- Task goal -
The range runs from the line containing "The allowed aes" to the last line of the entries. Restate those lines word for word, without the pictures.

[Start of section]

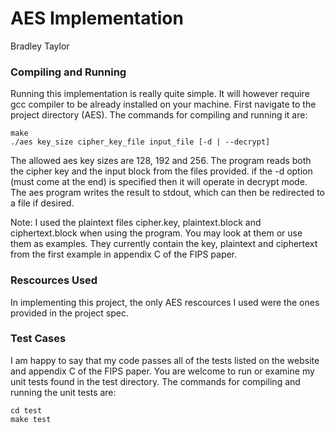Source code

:# AES Implementation
Bradley Taylor

### Compiling and Running
Running this implementation is really quite simple. It will however require gcc compiler to be already installed on your machine. First navigate to the project directory (AES). The commands for compiling and running it are:
```
make
./aes key_size cipher_key_file input_file [-d | --decrypt]

```
The allowed aes key sizes are 128, 192 and 256. The program reads both the cipher key and the input block from the files provided. if the -d option (must come at the end) is specified then it will operate in decrypt mode. The aes program writes the result to stdout, which can then be redirected to a file if desired.

Note: I used the plaintext files cipher.key, plaintext.block and ciphertext.block when using the program. You may look at them or use them as examples. They currently contain the key, plaintext and ciphertext from the first example in appendix C of the FIPS paper.

### Rescources Used
In implementing this project, the only AES rescources I used were the ones provided in the project spec.

### Test Cases
I am happy to say that my code passes all of the tests listed on the website and appendix C of the FIPS paper. You are welcome to run or examine my unit tests found in the test directory. The commands for compiling and running the unit tests are:
```
cd test
make test
```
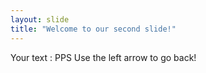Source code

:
```yaml
---
layout: slide
title: "Welcome to our second slide!"
---
```

Your text : PPS
Use the left arrow to go back!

[End of section]

- Final answer -
The allowed aes key sizes are 128, 192 and 256. The program reads both the cipher key and the input block from the files provided. if the -d option (must come at the end) is specified then it will operate in decrypt mode. The aes program writes the result to stdout, which can then be redirected to a file if desired.

Note: I used the plaintext files cipher.key, plaintext.block and ciphertext.block when using the program. You may look at them or use them as examples. They currently contain the key, plaintext and ciphertext from the first example in appendix C of the FIPS paper.

### Rescources Used
In implementing this project, the only AES rescources I used were the ones provided in the project spec.

### Test Cases
I am happy to say that my code passes all of the tests listed on the website and appendix C of the FIPS paper. You are welcome to run or examine my unit tests found in the test directory. The commands for compiling and running the unit tests are:
```
cd test
make test
```
Source code

:
```yaml
---
layout: slide
title: "Welcome to our second slide!"
---
```

Your text : PPS
Use the left arrow to go back!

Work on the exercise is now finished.